Robert Tibbetts Blazo had begun his career as a schoolmaster. One of his pupils was fifteen-year-old Mary Freeman of Sandwich, New Hampshire, who would become his bride eight years later. Before the marriage Robert Blazo practiced law for a time in Moultonborough, New Hampshire, but eventually the couple settled in Parsonsfield where Blazo practiced law, and was for many decades Justice of the Peace and Post Master. The couple had four children: Susan, Daniel, Charles and Emily. Descendants of Daniel still reside in the Daniel Blazo house directly across from the Blazo–Leavitt house at Blazo's Corner.

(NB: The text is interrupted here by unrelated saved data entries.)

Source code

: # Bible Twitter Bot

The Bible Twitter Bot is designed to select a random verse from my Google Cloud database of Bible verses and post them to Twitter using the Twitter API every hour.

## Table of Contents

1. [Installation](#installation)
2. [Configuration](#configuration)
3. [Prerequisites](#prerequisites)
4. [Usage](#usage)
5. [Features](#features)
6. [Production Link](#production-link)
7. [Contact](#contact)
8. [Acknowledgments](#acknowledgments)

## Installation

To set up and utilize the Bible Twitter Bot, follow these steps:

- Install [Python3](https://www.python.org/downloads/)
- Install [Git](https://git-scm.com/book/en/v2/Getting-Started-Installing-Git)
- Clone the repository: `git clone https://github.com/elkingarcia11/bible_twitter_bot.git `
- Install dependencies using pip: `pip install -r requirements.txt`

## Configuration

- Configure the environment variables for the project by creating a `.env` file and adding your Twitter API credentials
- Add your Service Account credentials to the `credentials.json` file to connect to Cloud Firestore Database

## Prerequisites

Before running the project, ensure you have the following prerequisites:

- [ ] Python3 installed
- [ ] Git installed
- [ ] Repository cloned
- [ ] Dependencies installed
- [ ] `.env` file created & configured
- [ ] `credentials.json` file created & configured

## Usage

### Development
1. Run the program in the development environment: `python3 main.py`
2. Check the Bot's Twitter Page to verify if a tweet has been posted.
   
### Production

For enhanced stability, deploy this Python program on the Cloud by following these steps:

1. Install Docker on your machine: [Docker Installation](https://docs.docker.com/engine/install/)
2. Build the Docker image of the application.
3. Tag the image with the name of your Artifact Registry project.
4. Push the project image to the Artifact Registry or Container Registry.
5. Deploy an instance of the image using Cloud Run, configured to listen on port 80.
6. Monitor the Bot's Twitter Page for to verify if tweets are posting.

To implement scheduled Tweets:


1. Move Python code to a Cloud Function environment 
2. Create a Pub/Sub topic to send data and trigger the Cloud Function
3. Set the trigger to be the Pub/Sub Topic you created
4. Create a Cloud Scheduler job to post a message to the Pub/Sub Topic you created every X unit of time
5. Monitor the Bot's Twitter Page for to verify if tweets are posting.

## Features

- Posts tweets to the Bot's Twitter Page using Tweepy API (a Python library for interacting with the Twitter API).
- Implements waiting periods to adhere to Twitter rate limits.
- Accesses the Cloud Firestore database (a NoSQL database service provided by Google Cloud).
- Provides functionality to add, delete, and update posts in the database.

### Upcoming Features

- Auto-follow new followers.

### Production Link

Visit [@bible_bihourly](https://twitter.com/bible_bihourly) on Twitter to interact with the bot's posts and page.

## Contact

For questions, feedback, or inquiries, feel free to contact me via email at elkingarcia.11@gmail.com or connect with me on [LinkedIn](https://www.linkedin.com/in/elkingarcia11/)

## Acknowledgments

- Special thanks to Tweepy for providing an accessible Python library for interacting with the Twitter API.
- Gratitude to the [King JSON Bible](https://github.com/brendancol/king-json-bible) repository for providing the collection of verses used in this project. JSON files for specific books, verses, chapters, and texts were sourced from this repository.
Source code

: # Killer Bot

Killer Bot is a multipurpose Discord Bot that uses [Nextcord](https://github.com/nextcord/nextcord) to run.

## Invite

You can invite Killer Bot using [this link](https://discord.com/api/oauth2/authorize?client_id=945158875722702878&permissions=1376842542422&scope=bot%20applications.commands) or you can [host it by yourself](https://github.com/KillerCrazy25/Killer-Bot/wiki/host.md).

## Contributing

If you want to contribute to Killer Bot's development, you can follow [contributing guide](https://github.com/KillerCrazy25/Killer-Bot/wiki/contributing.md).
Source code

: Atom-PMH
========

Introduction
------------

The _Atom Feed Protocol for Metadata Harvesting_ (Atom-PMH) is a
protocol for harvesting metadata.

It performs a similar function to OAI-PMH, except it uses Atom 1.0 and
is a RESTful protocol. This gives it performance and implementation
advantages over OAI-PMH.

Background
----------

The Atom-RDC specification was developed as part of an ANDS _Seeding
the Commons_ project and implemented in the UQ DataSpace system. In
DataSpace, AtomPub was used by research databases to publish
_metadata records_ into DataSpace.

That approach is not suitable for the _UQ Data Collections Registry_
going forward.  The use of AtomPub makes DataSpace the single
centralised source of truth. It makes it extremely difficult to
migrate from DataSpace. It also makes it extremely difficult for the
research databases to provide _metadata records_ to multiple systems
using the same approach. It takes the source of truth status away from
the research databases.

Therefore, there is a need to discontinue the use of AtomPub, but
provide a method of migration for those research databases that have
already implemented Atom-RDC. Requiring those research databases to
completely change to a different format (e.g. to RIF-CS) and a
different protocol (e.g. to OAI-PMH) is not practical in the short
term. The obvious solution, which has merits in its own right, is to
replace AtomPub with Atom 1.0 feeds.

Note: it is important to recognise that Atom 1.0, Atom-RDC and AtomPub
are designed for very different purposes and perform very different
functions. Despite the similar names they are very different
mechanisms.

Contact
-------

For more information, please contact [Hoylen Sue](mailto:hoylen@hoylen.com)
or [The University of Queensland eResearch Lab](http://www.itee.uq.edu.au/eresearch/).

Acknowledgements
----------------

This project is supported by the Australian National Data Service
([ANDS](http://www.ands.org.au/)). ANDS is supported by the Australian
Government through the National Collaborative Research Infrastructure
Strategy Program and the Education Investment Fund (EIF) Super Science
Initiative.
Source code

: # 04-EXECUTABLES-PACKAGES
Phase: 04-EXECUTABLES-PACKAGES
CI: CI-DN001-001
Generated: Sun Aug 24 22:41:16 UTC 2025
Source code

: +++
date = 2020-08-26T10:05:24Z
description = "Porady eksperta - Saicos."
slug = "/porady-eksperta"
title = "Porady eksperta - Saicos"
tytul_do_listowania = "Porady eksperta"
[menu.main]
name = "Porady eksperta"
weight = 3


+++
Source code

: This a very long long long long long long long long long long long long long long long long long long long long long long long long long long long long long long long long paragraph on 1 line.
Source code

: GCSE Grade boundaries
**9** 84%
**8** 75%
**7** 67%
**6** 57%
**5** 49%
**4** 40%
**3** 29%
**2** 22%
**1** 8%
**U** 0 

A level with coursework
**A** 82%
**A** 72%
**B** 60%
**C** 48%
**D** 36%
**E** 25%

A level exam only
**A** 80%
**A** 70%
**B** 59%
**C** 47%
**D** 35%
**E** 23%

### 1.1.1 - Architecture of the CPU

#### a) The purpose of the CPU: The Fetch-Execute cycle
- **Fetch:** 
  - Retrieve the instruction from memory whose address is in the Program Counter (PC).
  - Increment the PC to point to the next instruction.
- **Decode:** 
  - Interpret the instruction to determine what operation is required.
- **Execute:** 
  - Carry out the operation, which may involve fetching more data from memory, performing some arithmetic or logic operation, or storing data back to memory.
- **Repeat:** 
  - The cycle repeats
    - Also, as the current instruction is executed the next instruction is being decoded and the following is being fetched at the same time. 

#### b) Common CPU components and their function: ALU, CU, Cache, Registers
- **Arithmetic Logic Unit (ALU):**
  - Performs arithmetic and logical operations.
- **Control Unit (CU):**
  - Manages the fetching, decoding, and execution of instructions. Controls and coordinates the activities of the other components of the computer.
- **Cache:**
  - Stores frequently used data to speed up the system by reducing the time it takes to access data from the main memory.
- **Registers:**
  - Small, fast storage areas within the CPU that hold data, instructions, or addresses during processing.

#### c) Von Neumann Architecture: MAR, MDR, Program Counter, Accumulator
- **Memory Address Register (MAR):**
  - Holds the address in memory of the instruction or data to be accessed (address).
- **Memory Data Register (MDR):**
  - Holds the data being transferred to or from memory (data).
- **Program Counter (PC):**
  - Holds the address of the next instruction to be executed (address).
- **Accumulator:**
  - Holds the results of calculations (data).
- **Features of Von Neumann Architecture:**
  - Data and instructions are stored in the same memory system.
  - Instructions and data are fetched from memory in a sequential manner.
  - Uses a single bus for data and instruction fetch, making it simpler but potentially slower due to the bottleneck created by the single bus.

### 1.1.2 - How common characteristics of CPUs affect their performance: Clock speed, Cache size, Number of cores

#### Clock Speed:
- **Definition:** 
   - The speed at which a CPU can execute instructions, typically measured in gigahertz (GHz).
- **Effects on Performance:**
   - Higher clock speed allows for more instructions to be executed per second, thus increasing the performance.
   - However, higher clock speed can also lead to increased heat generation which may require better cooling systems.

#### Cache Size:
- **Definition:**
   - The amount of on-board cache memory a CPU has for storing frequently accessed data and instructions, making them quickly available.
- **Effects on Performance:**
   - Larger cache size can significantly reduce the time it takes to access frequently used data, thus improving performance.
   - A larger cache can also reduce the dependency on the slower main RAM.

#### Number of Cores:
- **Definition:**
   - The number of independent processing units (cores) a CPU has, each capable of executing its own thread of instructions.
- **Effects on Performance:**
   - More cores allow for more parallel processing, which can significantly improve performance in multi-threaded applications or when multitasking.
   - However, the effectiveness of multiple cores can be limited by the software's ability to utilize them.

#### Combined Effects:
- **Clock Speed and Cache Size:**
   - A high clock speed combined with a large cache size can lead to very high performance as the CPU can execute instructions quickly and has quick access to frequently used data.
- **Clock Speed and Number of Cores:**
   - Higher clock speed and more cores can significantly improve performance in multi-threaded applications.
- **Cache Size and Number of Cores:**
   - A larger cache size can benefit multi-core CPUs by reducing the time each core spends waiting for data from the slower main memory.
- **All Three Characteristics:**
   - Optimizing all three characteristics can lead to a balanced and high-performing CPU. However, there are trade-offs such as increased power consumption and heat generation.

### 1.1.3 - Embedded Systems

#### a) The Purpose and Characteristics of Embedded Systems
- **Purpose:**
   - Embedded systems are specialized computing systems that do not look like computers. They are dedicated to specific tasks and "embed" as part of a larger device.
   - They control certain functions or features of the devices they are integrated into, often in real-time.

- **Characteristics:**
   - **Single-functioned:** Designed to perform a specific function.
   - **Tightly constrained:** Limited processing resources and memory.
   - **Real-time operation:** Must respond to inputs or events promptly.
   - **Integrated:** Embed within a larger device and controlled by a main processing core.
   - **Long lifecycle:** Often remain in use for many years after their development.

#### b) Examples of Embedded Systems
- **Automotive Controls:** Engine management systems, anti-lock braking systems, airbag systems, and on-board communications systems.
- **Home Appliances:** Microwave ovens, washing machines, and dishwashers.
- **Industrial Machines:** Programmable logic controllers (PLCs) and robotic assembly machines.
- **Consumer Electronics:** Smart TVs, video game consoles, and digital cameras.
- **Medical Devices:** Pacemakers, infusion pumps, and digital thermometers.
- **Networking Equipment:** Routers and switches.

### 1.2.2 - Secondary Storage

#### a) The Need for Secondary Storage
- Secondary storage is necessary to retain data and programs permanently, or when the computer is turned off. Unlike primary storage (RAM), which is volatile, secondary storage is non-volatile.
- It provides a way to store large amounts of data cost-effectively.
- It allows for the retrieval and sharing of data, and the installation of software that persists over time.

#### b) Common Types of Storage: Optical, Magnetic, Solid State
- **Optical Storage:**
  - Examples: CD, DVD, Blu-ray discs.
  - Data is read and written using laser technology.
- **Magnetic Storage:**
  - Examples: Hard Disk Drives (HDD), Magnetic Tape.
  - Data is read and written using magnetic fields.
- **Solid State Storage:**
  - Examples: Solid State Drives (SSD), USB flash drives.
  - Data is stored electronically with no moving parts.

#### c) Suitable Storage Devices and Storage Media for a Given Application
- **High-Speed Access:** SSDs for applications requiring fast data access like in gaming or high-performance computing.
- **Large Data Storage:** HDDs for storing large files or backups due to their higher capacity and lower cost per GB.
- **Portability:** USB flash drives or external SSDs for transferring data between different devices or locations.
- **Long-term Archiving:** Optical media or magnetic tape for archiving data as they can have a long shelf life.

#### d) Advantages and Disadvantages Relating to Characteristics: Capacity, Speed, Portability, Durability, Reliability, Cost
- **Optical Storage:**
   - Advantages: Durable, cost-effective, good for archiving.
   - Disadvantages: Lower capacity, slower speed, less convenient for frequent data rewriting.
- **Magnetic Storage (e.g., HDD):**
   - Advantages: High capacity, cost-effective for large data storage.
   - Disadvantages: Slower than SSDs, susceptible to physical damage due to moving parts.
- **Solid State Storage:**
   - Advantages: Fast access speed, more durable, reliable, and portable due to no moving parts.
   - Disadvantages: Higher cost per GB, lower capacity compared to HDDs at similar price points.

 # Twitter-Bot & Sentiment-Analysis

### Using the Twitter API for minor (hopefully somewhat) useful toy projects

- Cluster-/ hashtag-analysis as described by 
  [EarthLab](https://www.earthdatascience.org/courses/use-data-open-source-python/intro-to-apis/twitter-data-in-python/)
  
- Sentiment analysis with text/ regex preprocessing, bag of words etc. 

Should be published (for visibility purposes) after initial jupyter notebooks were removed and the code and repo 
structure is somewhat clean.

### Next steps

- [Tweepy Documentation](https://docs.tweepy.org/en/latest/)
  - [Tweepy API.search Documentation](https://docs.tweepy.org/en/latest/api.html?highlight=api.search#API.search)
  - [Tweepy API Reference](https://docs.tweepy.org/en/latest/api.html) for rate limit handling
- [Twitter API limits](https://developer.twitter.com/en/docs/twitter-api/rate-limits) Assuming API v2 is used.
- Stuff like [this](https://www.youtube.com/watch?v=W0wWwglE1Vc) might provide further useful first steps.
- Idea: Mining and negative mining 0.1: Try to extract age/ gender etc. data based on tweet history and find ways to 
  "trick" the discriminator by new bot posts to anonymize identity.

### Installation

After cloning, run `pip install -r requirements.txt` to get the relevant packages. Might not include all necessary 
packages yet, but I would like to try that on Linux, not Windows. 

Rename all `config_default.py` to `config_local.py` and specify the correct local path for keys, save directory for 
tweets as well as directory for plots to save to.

All four Blazo children attended Parsonsfield Seminary, to which their father had conveyed the land and helped establish. Here Susan Blazo met John Greenleaf Leavitt, a fellow student from Buckfield, Maine, who had come to Parsonfield to prepare for Waterville College (today's Colby College). The couple married, and moved into the Blazo house with her parents; they had one child, Robert Greenleaf Leavitt. Emily Blazo married Howard Hiram Browne, and they too took up residence in the house; they had one child, Maude Browne, who later became a portrait artist.
Because Maude Browne was unable to have children, eventually ownership of the house came to the Leavitts and to their son Robert Greenleaf Leavitt, a well-known Harvard-educated botanist and educator. After Robert G. Leavitt's death in 1942, Robert's wife Ida and their children, and grandchildren, and great grandchildren, continued living in it every summer. Robert Greenleaf Leavitt's daughter, Constance Leavitt Hanson, with great regret, sold the house in 1973.

The Blazo and Leavitt family have been associated with Parsonsfield Seminary, which is located directly across the road from the house. Robert Tibbetts Blazo, second owner of the Blazo–Leavitt House, conveyed land on which Seminary was built and helped found the Seminary.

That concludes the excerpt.